— THE TASK —
Go through the material and return every line that contains the string "yarn".

— TASK INPUTS —
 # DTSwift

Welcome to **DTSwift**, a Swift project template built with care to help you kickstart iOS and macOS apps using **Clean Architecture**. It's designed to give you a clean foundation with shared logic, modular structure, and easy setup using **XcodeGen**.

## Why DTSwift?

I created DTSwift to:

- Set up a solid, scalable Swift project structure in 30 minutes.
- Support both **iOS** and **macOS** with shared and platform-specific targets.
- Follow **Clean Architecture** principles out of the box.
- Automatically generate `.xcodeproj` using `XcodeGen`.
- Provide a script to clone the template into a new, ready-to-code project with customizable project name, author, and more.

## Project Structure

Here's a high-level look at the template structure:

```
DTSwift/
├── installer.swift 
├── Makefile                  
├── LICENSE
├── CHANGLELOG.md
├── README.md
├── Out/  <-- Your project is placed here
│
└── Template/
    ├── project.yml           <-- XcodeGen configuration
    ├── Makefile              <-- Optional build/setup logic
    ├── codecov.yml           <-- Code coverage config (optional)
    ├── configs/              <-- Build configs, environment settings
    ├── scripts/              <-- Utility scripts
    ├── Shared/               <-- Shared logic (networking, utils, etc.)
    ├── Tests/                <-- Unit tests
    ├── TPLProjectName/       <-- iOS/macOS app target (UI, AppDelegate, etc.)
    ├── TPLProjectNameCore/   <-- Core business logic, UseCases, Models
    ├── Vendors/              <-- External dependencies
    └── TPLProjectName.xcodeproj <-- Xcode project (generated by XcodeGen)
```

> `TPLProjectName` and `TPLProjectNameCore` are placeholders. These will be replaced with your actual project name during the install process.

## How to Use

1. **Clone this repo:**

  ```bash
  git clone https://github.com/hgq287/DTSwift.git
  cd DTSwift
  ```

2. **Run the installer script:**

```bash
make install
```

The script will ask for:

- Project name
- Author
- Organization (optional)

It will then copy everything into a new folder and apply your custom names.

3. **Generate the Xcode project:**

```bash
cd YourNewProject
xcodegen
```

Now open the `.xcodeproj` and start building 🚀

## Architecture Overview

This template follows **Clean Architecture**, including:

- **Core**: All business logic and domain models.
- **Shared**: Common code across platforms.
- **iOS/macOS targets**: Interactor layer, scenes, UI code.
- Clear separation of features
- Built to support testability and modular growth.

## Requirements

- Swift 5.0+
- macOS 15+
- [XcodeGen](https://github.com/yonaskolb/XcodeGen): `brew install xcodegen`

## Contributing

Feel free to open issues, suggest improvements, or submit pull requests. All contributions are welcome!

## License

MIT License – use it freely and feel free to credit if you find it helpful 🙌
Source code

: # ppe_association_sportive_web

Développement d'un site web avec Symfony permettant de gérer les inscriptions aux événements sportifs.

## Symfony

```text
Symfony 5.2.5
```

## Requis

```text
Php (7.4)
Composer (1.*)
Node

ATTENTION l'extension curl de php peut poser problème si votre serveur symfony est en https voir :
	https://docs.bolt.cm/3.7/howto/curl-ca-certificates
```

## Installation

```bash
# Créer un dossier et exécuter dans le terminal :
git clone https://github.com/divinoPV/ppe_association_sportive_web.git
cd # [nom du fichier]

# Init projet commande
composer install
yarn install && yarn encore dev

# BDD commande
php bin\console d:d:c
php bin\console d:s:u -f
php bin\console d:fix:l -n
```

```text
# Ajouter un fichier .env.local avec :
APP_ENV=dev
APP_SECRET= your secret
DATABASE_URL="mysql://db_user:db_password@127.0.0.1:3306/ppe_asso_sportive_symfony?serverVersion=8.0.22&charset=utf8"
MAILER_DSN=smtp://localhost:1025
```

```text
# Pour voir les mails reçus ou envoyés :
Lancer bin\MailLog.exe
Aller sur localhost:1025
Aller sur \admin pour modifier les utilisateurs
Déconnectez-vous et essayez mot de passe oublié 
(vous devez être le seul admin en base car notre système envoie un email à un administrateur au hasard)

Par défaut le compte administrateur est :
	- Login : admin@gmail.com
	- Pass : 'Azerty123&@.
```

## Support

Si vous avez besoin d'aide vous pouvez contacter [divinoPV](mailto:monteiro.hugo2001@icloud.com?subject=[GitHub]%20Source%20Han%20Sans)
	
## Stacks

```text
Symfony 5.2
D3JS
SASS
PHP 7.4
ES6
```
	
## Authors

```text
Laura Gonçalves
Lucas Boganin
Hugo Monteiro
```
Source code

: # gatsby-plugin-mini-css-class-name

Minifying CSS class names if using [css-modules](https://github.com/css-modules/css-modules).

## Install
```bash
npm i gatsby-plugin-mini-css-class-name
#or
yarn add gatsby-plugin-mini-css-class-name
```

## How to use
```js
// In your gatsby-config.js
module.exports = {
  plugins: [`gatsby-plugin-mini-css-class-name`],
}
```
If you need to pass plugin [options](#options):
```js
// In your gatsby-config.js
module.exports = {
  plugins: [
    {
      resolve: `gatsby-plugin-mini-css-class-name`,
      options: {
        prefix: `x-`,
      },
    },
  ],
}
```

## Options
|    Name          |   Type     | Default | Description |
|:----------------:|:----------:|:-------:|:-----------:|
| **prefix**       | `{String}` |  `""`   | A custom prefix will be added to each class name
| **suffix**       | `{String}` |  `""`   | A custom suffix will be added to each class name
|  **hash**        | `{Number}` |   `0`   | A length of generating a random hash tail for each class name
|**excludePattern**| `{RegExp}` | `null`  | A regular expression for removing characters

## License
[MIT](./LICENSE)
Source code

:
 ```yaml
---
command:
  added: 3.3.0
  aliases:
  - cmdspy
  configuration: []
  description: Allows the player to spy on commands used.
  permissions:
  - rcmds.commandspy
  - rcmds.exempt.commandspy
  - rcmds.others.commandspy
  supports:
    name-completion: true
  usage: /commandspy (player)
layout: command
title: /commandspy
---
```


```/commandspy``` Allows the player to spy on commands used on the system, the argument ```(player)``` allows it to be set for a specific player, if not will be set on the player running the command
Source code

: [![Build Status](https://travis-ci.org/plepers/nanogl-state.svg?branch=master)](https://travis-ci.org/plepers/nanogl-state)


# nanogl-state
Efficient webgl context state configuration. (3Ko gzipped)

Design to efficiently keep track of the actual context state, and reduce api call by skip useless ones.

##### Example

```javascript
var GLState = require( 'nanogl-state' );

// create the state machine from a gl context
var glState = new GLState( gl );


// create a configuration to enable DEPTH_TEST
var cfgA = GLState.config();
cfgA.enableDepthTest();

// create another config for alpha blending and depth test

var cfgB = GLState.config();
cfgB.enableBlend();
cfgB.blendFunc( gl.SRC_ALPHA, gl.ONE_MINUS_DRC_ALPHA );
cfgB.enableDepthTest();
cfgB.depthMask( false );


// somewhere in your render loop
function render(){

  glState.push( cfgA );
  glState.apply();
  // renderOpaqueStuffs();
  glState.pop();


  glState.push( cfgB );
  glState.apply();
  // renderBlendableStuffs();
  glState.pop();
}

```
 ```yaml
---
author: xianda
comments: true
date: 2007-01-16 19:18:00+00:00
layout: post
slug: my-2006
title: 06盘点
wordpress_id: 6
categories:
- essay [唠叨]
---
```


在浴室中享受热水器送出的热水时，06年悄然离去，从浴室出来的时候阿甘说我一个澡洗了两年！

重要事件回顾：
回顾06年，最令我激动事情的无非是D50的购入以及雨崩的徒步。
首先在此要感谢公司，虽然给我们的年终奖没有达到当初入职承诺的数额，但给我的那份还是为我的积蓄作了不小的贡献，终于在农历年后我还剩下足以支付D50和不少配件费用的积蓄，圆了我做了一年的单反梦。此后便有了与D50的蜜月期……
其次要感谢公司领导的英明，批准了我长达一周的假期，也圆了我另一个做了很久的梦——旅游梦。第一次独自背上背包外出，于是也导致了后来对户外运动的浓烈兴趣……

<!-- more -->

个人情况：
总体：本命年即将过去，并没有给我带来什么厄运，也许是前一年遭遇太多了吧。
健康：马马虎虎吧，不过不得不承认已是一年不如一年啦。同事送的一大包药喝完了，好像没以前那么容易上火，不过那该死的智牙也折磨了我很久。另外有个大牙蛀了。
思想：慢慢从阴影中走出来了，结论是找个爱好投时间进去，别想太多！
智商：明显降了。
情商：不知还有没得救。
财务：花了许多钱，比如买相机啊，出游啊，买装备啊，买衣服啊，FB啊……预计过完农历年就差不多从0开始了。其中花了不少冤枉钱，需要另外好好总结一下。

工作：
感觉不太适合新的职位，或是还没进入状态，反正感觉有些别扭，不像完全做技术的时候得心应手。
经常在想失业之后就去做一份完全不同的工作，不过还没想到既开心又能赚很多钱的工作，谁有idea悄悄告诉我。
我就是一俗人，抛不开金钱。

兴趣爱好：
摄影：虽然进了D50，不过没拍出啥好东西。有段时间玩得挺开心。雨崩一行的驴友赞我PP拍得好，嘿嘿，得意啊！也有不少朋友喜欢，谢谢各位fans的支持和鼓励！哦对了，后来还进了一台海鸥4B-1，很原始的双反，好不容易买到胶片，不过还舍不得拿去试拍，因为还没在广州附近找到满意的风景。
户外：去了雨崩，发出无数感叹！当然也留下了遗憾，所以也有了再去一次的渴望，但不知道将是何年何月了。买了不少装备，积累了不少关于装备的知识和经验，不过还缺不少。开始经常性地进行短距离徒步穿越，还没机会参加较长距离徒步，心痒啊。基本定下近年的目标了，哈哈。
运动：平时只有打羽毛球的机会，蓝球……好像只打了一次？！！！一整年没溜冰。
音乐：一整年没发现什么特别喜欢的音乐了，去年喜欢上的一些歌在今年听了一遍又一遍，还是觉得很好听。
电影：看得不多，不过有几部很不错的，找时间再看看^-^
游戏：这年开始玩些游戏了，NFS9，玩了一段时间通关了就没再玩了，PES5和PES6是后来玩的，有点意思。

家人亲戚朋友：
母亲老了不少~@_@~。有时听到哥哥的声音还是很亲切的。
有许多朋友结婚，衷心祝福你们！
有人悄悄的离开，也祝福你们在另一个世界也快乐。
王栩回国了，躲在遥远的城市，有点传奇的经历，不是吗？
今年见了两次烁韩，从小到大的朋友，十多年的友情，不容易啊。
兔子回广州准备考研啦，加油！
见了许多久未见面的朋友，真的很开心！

— EXERCISE OUTPUT —
yarn install && yarn encore dev
yarn add gatsby-plugin-mini-css-class-name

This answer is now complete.